Dataset entries
=-=-=

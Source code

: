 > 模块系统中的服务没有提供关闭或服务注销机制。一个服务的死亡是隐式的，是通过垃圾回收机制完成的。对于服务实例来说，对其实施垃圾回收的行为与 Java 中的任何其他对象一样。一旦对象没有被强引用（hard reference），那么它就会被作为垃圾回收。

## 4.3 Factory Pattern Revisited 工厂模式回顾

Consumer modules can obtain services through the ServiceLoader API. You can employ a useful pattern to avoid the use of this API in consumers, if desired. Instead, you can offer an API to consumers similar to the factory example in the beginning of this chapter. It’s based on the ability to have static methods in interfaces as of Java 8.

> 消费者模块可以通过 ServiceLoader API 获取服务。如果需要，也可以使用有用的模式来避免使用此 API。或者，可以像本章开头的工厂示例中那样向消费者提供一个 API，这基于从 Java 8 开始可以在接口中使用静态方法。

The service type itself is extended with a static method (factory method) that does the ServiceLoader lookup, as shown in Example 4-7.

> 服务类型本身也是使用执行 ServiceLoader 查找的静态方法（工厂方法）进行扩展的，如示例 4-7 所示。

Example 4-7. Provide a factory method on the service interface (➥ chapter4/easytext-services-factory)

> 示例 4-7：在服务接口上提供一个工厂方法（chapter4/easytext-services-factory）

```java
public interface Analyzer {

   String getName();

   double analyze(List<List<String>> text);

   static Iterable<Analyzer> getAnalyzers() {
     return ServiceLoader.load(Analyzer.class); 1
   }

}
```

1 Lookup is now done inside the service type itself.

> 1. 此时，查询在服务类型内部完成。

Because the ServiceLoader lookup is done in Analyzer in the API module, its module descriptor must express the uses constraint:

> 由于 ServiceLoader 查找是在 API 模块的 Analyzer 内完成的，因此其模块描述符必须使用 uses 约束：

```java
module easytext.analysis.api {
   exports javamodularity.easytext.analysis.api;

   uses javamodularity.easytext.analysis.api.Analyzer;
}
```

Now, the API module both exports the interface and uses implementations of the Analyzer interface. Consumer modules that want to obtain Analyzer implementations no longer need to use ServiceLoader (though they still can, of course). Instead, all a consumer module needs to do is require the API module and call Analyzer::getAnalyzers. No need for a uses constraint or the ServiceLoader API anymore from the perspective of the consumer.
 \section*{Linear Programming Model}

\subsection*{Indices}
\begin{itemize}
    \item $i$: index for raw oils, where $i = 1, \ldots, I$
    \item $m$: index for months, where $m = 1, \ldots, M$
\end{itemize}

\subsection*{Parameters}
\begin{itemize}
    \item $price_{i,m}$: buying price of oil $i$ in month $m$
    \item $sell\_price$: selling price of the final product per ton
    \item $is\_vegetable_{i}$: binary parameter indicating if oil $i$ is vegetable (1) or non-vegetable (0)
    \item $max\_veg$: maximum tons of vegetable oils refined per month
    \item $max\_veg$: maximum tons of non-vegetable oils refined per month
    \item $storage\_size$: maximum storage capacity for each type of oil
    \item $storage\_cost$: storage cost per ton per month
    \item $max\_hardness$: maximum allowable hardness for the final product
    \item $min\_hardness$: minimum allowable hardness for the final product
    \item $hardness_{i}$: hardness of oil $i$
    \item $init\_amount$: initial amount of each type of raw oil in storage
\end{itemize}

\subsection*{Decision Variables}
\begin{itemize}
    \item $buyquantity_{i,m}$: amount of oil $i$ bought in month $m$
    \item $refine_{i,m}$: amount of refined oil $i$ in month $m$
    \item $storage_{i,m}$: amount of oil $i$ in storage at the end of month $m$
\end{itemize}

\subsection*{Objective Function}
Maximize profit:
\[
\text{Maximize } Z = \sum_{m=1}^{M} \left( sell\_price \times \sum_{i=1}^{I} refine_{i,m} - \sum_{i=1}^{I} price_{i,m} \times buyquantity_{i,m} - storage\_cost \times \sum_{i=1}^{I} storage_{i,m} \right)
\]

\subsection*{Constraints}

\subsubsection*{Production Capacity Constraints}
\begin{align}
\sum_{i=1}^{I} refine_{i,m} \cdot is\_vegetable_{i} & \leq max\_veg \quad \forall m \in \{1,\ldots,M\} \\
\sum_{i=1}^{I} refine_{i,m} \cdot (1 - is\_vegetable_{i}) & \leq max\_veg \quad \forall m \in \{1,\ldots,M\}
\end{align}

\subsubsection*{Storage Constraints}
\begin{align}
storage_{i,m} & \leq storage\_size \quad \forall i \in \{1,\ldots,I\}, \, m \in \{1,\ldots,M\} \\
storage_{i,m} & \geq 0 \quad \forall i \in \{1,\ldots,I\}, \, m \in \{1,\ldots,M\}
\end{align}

=-=-=

Give back the lines of the data exactly as they are written, from the first line through the line containing "## 4.3 Factory Pattern Revisited 工厂模式回顾".

Source code

: > 模块系统中的服务没有提供关闭或服务注销机制。一个服务的死亡是隐式的，是通过垃圾回收机制完成的。对于服务实例来说，对其实施垃圾回收的行为与 Java 中的任何其他对象一样。一旦对象没有被强引用（hard reference），那么它就会被作为垃圾回收。

## 4.3 Factory Pattern Revisited 工厂模式回顾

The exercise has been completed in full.